In the 50s and 60s, there are five people at the centre working very hard, miserably trying to write a book and around them there are 95 people more or less having fun,“ Greif explains. "In the hipster culture the people at that centre aren’t necessarily producing art, they’re actually working in advertising, marketing and product placement. These were once embarrassing jobs. Now it’s meaningful in this world to say that you sell sneakers, at a high level. Why do people hate hipsters?

I’ve just finished Zero History and I’m still coming to terms with how I feel about it. Being about advertising and fashion, it is of course a commentary about the need for capitalism to co-opt every new thing.The brilliance of Zero History is not in its storyline, which feels a little formulaic, or in its characters, which feel bland. It’s in its identification of the changing relationship between subcultures, consumption, fashion and advertising, and its refusal to fall into a simplistic sell-out / stay true dichotomy.

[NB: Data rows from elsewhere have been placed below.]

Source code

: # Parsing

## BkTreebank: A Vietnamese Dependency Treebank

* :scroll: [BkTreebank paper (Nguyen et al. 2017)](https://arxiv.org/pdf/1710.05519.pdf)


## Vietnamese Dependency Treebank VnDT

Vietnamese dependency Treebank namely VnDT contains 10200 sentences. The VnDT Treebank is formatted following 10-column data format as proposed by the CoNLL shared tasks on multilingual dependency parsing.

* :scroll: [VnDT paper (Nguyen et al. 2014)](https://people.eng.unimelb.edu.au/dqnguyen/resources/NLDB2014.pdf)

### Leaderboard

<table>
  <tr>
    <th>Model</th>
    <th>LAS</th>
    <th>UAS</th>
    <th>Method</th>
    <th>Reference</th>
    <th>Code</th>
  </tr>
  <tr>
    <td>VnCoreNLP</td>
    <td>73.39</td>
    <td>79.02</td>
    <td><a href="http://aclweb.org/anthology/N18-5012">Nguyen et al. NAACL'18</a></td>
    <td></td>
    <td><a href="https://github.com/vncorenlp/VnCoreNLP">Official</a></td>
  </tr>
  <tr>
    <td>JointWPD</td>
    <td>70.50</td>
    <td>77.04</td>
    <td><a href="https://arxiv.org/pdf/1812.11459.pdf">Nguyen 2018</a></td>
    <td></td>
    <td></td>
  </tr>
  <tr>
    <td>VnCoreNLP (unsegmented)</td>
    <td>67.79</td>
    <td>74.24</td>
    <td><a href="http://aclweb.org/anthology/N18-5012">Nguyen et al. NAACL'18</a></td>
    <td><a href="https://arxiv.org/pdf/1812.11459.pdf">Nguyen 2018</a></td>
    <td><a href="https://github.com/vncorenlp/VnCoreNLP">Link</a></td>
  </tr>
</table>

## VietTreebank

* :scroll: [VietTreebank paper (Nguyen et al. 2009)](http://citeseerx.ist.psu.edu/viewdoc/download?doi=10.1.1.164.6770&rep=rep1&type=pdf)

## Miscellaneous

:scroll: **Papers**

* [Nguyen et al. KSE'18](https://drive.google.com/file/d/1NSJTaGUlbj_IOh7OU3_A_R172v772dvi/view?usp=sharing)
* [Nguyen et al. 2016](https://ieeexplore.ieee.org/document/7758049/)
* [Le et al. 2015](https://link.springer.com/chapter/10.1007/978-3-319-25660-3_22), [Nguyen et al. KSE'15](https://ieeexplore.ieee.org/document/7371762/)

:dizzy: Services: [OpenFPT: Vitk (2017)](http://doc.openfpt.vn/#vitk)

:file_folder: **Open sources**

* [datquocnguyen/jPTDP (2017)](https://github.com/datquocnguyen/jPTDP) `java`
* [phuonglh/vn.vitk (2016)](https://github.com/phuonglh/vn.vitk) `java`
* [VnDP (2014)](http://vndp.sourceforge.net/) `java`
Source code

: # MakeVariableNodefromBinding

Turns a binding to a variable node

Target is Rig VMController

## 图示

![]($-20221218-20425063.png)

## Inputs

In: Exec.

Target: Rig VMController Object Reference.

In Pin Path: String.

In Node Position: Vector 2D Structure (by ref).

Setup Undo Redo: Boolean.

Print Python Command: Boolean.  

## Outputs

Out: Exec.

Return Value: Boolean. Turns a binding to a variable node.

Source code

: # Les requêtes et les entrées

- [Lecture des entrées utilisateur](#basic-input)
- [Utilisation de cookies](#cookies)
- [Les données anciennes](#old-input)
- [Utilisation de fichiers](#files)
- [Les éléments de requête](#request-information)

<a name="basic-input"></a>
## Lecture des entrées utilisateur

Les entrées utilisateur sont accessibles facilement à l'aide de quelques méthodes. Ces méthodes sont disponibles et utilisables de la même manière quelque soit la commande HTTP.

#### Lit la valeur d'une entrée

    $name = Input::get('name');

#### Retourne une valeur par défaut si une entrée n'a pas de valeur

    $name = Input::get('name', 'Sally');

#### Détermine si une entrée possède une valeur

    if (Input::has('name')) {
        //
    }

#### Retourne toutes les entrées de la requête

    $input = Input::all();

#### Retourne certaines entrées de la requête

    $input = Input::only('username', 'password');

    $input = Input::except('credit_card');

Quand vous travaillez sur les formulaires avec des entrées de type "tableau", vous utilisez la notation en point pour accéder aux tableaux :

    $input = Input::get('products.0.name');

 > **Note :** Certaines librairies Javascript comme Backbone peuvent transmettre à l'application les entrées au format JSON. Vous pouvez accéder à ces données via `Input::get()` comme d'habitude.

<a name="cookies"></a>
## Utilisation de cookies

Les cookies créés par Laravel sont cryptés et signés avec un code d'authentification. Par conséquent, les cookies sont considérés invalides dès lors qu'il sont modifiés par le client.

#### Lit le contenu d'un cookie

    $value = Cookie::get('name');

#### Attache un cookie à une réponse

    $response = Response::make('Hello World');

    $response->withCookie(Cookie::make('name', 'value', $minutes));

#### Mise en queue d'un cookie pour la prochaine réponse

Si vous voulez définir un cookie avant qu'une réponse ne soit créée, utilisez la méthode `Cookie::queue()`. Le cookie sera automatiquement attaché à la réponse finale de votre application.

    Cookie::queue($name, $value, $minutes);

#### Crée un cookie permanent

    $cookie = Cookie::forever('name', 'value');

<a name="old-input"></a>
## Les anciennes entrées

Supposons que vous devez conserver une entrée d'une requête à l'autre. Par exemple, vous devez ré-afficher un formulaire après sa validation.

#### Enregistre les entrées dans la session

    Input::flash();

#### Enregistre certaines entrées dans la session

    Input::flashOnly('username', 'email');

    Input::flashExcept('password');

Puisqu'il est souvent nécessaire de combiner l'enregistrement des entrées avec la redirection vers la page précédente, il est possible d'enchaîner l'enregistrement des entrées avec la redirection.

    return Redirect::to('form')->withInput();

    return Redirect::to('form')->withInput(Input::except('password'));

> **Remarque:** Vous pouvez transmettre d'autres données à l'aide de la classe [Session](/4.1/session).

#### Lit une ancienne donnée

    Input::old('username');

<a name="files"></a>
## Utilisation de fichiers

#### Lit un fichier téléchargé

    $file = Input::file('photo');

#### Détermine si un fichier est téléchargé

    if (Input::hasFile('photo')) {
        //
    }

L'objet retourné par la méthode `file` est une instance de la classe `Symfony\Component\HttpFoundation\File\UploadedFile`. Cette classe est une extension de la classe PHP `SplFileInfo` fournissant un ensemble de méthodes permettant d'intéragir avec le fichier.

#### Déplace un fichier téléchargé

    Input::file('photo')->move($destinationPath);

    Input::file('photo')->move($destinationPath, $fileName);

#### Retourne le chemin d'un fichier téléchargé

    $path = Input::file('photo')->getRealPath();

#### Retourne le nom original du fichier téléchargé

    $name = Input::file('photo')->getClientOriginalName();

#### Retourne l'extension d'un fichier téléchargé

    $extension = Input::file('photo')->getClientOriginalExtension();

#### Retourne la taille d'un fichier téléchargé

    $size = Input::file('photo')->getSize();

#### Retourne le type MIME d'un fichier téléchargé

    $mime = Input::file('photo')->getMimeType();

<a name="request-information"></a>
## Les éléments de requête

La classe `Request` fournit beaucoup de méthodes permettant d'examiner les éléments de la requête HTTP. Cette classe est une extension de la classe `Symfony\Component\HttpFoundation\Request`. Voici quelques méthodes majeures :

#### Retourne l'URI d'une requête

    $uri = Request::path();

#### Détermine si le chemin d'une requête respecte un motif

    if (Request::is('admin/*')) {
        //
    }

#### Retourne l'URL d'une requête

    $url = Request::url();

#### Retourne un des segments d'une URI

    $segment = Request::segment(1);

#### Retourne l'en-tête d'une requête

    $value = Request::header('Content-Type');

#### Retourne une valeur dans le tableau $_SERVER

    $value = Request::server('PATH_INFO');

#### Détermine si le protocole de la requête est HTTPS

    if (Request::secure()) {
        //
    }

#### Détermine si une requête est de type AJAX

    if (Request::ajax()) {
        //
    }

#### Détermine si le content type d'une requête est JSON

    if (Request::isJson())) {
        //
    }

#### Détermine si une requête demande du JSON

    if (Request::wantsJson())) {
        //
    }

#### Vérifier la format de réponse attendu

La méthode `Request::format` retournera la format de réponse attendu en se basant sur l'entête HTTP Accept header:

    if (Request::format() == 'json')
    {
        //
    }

Other commentators have noted the difficulty to create a subculture in the age of the internet - subcultures get co-opted incredibly rapidly. Or, increasingly, collaborate in their co-optation from the beginning. I suspect the backlash against hipsters was not really a response to it being an empty, meaningless subculture. Most subcultures at their core are more about shared tastes and boundary policing than any deep meaning, and they all have their base in shared consumption. That consumption may be ritualised (buy nothing day, retro fashion), fetishised (fairtrade, veganism, freeganism) or politicised (DIY) or ironic (take your pick), but a subculture can’t exist without shared consumption patterns. Rather, the backlash against hipsters is likely motivated by the fact it is/was a global subculture taking place in public view, arousing all of the usual passions and responses against things that are run by young people.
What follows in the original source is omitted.